Improving Inverse Folding for Peptide Design with Diversity-regularized Direct Preference Optimization

Park, Ryan, Hsu, Darren J., Roland, C. Brian, Korshunova, Maria, Tessler, Chen, Mannor, Shie, Viessmann, Olivia, Trentini, Bruno

arXiv.org Artificial Intelligence 

Inverse folding models play an important role in structure-based design by predicting amino acid sequences that fold into desired reference structures. Models like ProteinMPNN, a message-passing encoder-decoder model, are trained to reliably produce new sequences from a reference structure. However, when applied to peptides, these models are prone to generating repetitive sequences that do not fold into the reference structure.

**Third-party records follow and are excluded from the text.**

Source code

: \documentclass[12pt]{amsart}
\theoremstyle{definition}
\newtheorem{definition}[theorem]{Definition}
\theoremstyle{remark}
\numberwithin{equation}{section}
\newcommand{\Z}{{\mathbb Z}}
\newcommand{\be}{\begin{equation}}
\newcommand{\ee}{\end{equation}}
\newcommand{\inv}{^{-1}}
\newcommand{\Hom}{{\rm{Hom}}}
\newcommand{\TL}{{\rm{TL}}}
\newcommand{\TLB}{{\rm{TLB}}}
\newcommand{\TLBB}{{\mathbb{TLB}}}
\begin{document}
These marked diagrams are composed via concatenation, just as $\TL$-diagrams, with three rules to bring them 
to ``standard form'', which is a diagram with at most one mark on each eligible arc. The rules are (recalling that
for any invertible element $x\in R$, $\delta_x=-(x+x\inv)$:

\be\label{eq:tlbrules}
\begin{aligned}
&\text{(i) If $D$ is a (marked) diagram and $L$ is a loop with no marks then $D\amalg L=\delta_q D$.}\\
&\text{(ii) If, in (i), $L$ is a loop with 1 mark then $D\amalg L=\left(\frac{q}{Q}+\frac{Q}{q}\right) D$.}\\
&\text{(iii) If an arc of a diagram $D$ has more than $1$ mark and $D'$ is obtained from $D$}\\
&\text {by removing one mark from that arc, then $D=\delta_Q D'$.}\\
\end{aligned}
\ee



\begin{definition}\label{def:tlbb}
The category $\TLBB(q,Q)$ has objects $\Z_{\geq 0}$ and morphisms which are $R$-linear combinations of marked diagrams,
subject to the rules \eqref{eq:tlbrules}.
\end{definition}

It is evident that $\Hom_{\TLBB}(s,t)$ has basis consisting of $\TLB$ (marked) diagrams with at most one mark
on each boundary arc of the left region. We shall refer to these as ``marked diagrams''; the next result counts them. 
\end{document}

To address this, we fine-tune ProteinMPNN to produce diverse and structurally consistent peptide sequences via Direct Preference Optimization (DPO). We derive two enhancements to DPO: online diversity regularization and domain-specific priors. Additionally, we develop a new understanding on improving diversity in decoder models. When conditioned on Open-Fold generated structures, our fine-tuned models achieve state-of-the-art structural similarity scores, improving base ProteinMPNN by at least 8%. Compared to standard DPO, our regularized method achieves up to 20% higher sequence diversity with no loss in structural similarity score. Engineering biopolymers that fold into desired 3D structures, a computational challenge known as inverse protein folding problem, has broad applications in drug discovery and material science (Yang et al., 2023; Dill et al., 2008; Abascal & Regan, 2018). Several approaches for inverse folding have been adopted over the past decades, from molecular dynamics simulations to machine learning approaches (Dauparas et al., 2022b; Shanker et al., 2023; Hsu et al., 2022a; Yi et al., 2023; Correa, 1990).